Having enrolled on a casting course in Devon with the man who would soon take speycasting to the States and play a major role in elevating it to global-cult status, it wasn’t any kind of reflection on his talents as a teacher that by the third day I still couldn’t cast worth a damn. But one thing I’d learned for sure: I was already infatuated with the upper Torridge where it slipped under Woodford Bridge, and the moody, paranoid, passive-aggressive brownies which intermittently snatched tiny mayflies from its beery foam-lines.
These fish are spooky, Simon Gawesworth drummed it into me. So you need to be stealthy – don’t be afraid to go with the minimum line rating on the rod, maybe drop down one or two weights if the water’s low and clear. A light line makes less of a splash on the water and casts a smaller shadow – it’s also more sensitive to gentle takes, helps you strike faster, and it’ll cast as far as you need with skill. Even if you can’t really feel that light little rod loading, don’t worry – just flick it quickly and gently and the fly will do the rest.
I listened, I went stealthy. Simon was repping for Daiwa at the time, so I bought a tip-actioned eight and a half foot 4 – 5 weight rod from his range. I lined it with a classic Cortland peach DT3F, backed up with a DT2F for drought-hammered chalkstreams on the Salisbury & District ticket. I started catching fish. And even though the master would probably still disown my casting technique more than 20 years later, his solid rationale and quick, light-loading rod feel stayed with me: today I continue to cast most of my flies with a 3-weight line or lighter, a niche-within-a-niche of our sport that’s come be known as ultralight fly-fishing.
So, apart from good old-fashioned West Country common sense, where did this stealthy movement originate?
According to aficionados on the Ultralight Flyfishing Forums, Leonard Catskill went into print with a bamboo rod whose line weight would have corresponded to a modern AFTMA 2 weight as far back as 1894. But what we’d now recognise as ultralight seems to have begun in earnest with Lee Wulff, who recorded in his book The Atlantic Salmon (1958) how…

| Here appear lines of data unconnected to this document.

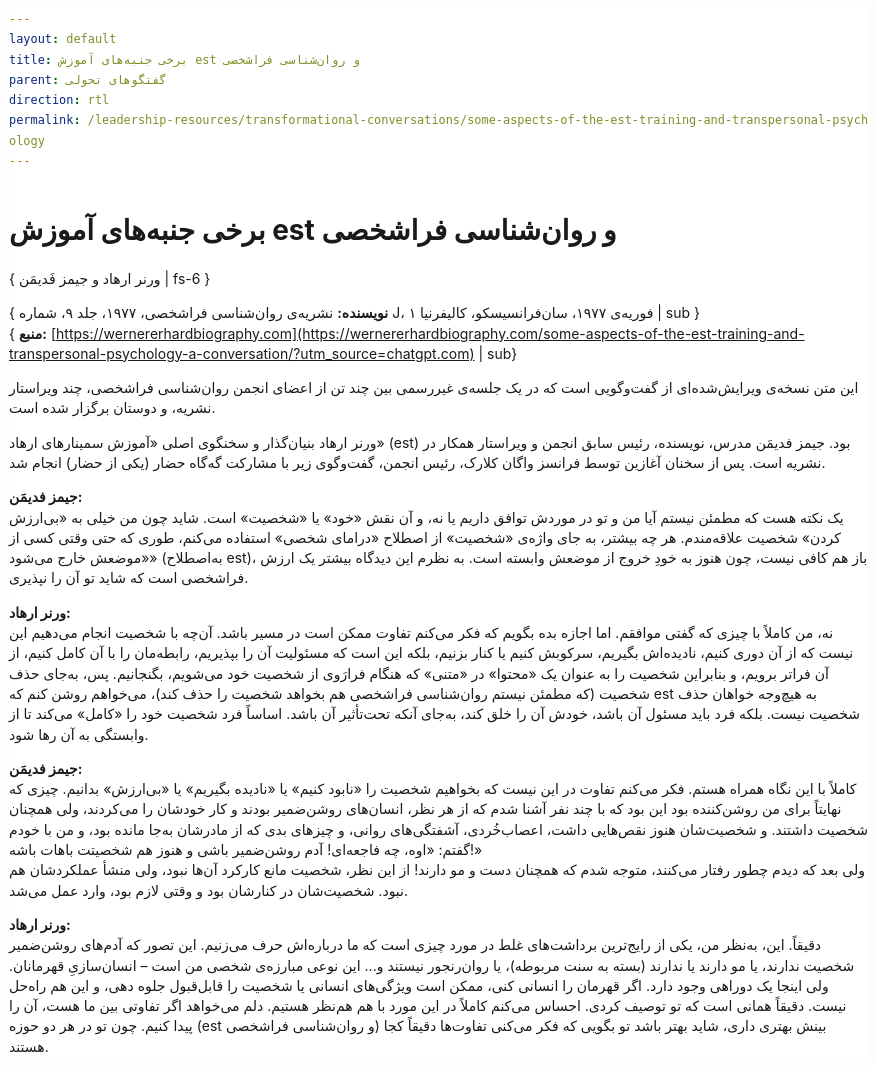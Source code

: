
 ```yaml
---
layout: default
title: برخی جنبه‌های آموزش est و روان‌شناسی فراشخصی
parent: گفتگو‌های تحولی
direction: rtl
permalink: /leadership-resources/transformational-conversations/some-aspects-of-the-est-training-and-transpersonal-psychology
---
```


# برخی جنبه‌های آموزش est و روان‌شناسی فراشخصی
{ ورنر ارهاد و جیمز فَدیمَن | fs-6 }

{ **نویسنده:** نشریه‌ی روان‌شناسی فراشخصی، ۱۹۷۷، جلد ۹، شماره J، ۱ فوریه‌ی ۱۹۷۷، سان‌فرانسیسکو، کالیفرنیا | sub }  
{ **منبع:** [https://wernererhardbiography.com](https://wernererhardbiography.com/some-aspects-of-the-est-training-and-transpersonal-psychology-a-conversation/?utm_source=chatgpt.com) | sub}

این متن نسخه‌ی ویرایش‌شده‌ای از گفت‌وگویی است که در یک جلسه‌ی غیررسمی بین چند تن از اعضای انجمن روان‌شناسی فراشخصی، چند ویراستار نشریه، و دوستان برگزار شده است.

ورنر ارهاد بنیان‌گذار و سخنگوی اصلی «آموزش سمینارهای ارهاد» (est) بود. جیمز فدیمَن مدرس، نویسنده، رئیس سابق انجمن و ویراستار همکار در نشریه است. پس از سخنان آغازین توسط فرانسز واگان کلارک، رئیس انجمن، گفت‌وگوی زیر با مشارکت گه‌گاه حضار (یکی از حضار) انجام شد.

**جیمز فدیمَن:**  
یک نکته هست که مطمئن نیستم آیا من و تو در موردش توافق داریم یا نه، و آن نقش «خود» یا «شخصیت» است. شاید چون من خیلی به «بی‌ارزش کردن» شخصیت علاقه‌مندم. هر چه بیشتر، به جای واژه‌ی «شخصیت» از اصطلاح «درامای شخصی» استفاده می‌کنم، طوری که حتی وقتی کسی از «موضعش خارج می‌شود» (به‌اصطلاح est)، باز هم کافی نیست، چون هنوز به خودِ خروج از موضعش وابسته است. به نظرم این دیدگاه بیشتر یک ارزش فراشخصی است که شاید تو آن را نپذیری.

**ورنر ارهاد:**  
نه، من کاملاً با چیزی که گفتی موافقم. اما اجازه بده بگویم که فکر می‌کنم تفاوت ممکن است در مسیر باشد. آن‌چه با شخصیت انجام می‌دهیم این نیست که از آن دوری کنیم، نادیده‌اش بگیریم، سرکوبش کنیم یا کنار بزنیم، بلکه این است که مسئولیت آن را بپذیریم، رابطه‌مان را با آن کامل کنیم، از آن فراتر برویم، و بنابراین شخصیت را به عنوان یک «محتوا» در «متنی» که هنگام فرارَوی از شخصیت خود می‌شویم، بگنجانیم. پس، به‌جای حذف شخصیت (که مطمئن نیستم روان‌شناسی فراشخصی هم بخواهد شخصیت را حذف کند)، می‌خواهم روشن کنم که est به هیچ‌وجه خواهان حذف شخصیت نیست. بلکه فرد باید مسئول آن باشد، خودش آن را خلق کند، به‌جای آنکه تحت‌تأثیر آن باشد. اساساً فرد شخصیت خود را «کامل» می‌کند تا از وابستگی به آن رها شود.

**جیمز فدیمَن:**  
کاملاً با این نگاه همراه هستم. فکر می‌کنم تفاوت در این نیست که بخواهیم شخصیت را «نابود کنیم» یا «نادیده بگیریم» یا «بی‌ارزش» بدانیم. چیزی که نهایتاً برای من روشن‌کننده بود این بود که با چند نفر آشنا شدم که از هر نظر، انسان‌های روشن‌ضمیر بودند و کار خودشان را می‌کردند، ولی همچنان شخصیت داشتند. و شخصیت‌شان هنوز نقص‌هایی داشت، اعصاب‌خُردی، آشفتگی‌های روانی، و چیزهای بدی که از مادرشان به‌جا مانده بود، و من با خودم گفتم: «اوه، چه فاجعه‌ای! آدم روشن‌ضمیر باشی و هنوز هم شخصیتت باهات باشه!»  
ولی بعد که دیدم چطور رفتار می‌کنند، متوجه شدم که همچنان دست و مو دارند! از این نظر، شخصیت مانع کارکرد آن‌ها نبود، ولی منشأ عملکردشان هم نبود. شخصیت‌شان در کنارشان بود و وقتی لازم بود، وارد عمل می‌شد.

**ورنر ارهاد:**  
دقیقاً. این، به‌نظر من، یکی از رایج‌ترین برداشت‌های غلط در مورد چیزی است که ما درباره‌اش حرف می‌زنیم. این تصور که آدم‌های روشن‌ضمیر شخصیت ندارند، یا مو دارند یا ندارند (بسته به سنت مربوطه)، یا روان‌رنجور نیستند و... این نوعی مبارزه‌ی شخصی من است – انسان‌سازیِ قهرمانان. ولی اینجا یک دوراهی وجود دارد. اگر قهرمان را انسانی کنی، ممکن است ویژگی‌های انسانی یا شخصیت را قابل‌قبول جلوه دهی، و این هم راه‌حل نیست. دقیقاً همانی است که تو توصیف کردی. احساس می‌کنم کاملاً در این مورد با هم هم‌نظر هستیم. دلم می‌خواهد اگر تفاوتی بین ما هست، آن را پیدا کنیم. چون تو در هر دو حوزه (est و روان‌شناسی فراشخصی) بینش بهتری داری، شاید بهتر باشد تو بگویی که فکر می‌کنی تفاوت‌ها دقیقاً کجا هستند.
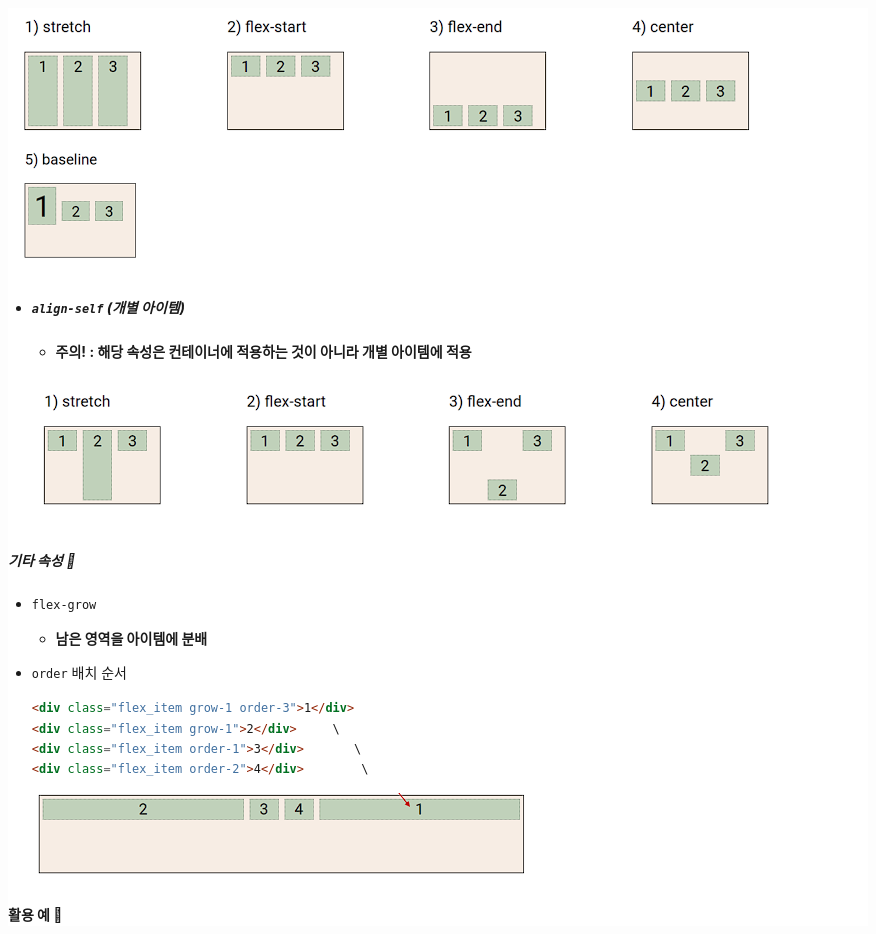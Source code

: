   ![image-20220831144733002](CSS_Position.assets/image-20220831144733002.png)

- ##### `align-self` (개별 아이템)

  - **주의! : 해당 속성은 컨테이너에 적용하는 것이 아니라 개별 아이템에 적용**

  ![image-20220831144752095](CSS_Position.assets/image-20220831144752095.png)



##### 기타 속성 🔎

- `flex-grow`

  - **남은 영역을 아이템에 분배**

- `order` 배치 순서

  ```html
  <div class="flex_item grow-1 order-3">1</div>
  <div class="flex_item grow-1">2</div>     \
  <div class="flex_item order-1">3</div>	   \
  <div class="flex_item order-2">4</div>		\
  ```

  ![image-20220831145029215](CSS_Position.assets/image-20220831145029215.png)



#### 활용 예 📝
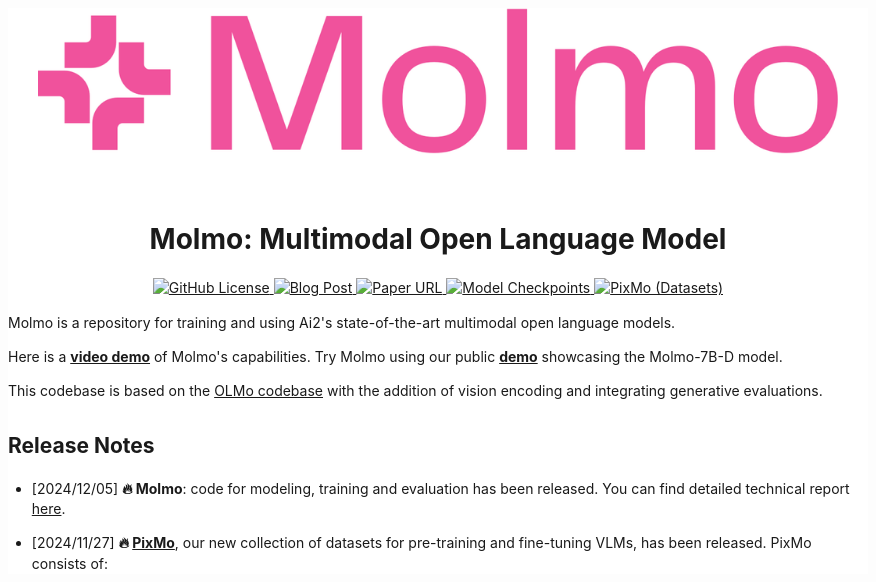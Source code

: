 <div align="center">
  <img src="assets/Molmo-logo.svg" alt="Molmo Logo" width="800" style="margin-left:'auto' margin-right:'auto' display:'block'"/>
  <br>
  <br>
  <h1>Molmo: Multimodal Open Language Model</h1>
</div>
<p align="center">
  <a href="https://github.com/allenai/mm_olmo/blob/release/LICENSE">
    <img alt="GitHub License" src="https://img.shields.io/github/license/allenai/OLMo">
  </a>
  <a href="https://molmo.allenai.org/blog">
    <img alt="Blog Post" src="https://img.shields.io/badge/Molmo-blog-F0529C">
  </a>
  <a href="https://arxiv.org/pdf/2409.17146">
    <img alt="Paper URL" src="https://img.shields.io/badge/arxiv-2409.17146-blue">
  </a>
  <a href="https://huggingface.co/collections/allenai/molmo-66f379e6fe3b8ef090a8ca19">
    <img alt="Model Checkpoints" src="https://img.shields.io/badge/%F0%9F%A4%97%20HF-Models-yellow">
  </a>
  <a href="https://huggingface.co/collections/allenai/pixmo-674746ea613028006285687b">
    <img alt="PixMo (Datasets)" src="https://img.shields.io/badge/%F0%9F%A4%97%20HF-PixMo (Datasets)-yellow">
  </a>
</p>

Molmo is a repository for training and using Ai2's state-of-the-art multimodal open language models.

Here is a **[video demo](https://www.youtube.com/watch?v=spBxYa3eAlA)** of Molmo's capabilities. Try Molmo using our public **[demo](https://molmo.allenai.org)** showcasing the Molmo-7B-D model.

This codebase is based on the [OLMo codebase](https://github.com/allenai/OLMo) with the addition
of vision encoding and integrating generative evaluations.

## Release Notes

- [2024/12/05] **🔥 Molmo**: code for modeling, training and evaluation has been released. You can find detailed technical report [here](https://arxiv.org/pdf/2409.17146).

- [2024/11/27] **🔥 [PixMo](https://huggingface.co/collections/allenai/pixmo-674746ea613028006285687b)**, our new collection of datasets for pre-training and fine-tuning VLMs, has been released. PixMo consists of:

“As a pioneer in the use of extra light tackle for salmon, by 1940 I had come down to a seven-foot, two-and-a-half ounce fly rod, and since then have rarely used anything heavier. In 1943, in order to demonstrate to the most confirmed doubter, I eliminated the rod entirely from my tackle. Casting some thirty-odd feet by hand, I hooked a ten-pound salmon and played it by holding the reel in my right hand, reeling with my left, until I could finally reach down and tail it with my own hand, ten minutes later. Witnesses were present and pictures were taken to prove that a salmon rod may be as light as one wishes, even to the point of none at all.”
Right on the edge of experimentation as it was, Wulff’s existential stunt sent American rod development in separate directions. On the one hand, as Paul Schullery says, it strengthened American convictions that rods of 10 feet or less were all that were necessary: as a result, the multi-tasking Montana-standard 9 foot 5 weight is still the backbone of most rod-makers’ lists today.
And on the other hand, Wulff’s salmon-centric crusade set other manufacturers wondering just how little rod they could get away with elsewhere, particularly for targeting small fish in the tightly-forested streams of America’s eastern seaboard.
Angling historian Bill Byrd records that the Orvis Company began building light line graphite fly rods in the mid 1970s, and cemented their expertise from the early 1980s when Jim West and Howard Steere created the Ultrafine 2 weight – apparently a line weight which has never since been absent from the Orvis range – while the same era also saw the launch of Scott’s fibreglass 3-weight.
Sage came comparatively late to the ultralight party in the mid-1990s, but made a dramatic entrance with ‘the world’s first ought-weight outfit’ designed by Jerry Siem, an achievement later progressively consolidated with ratings down to 000 weight or ‘triple-ought’.
(Propped up on my desk as I write this, there’s a copy of the Wild Trout Trust’s very first Salmo Trutta journal, containing an advertisement from Sage announcing the SPL ought-weight Center Axis variant – a design which “integrates the reel into the rod’s handle for better balance”, and is still regarded by myself and many others as the ne plus ultra of single-handed fly rod design).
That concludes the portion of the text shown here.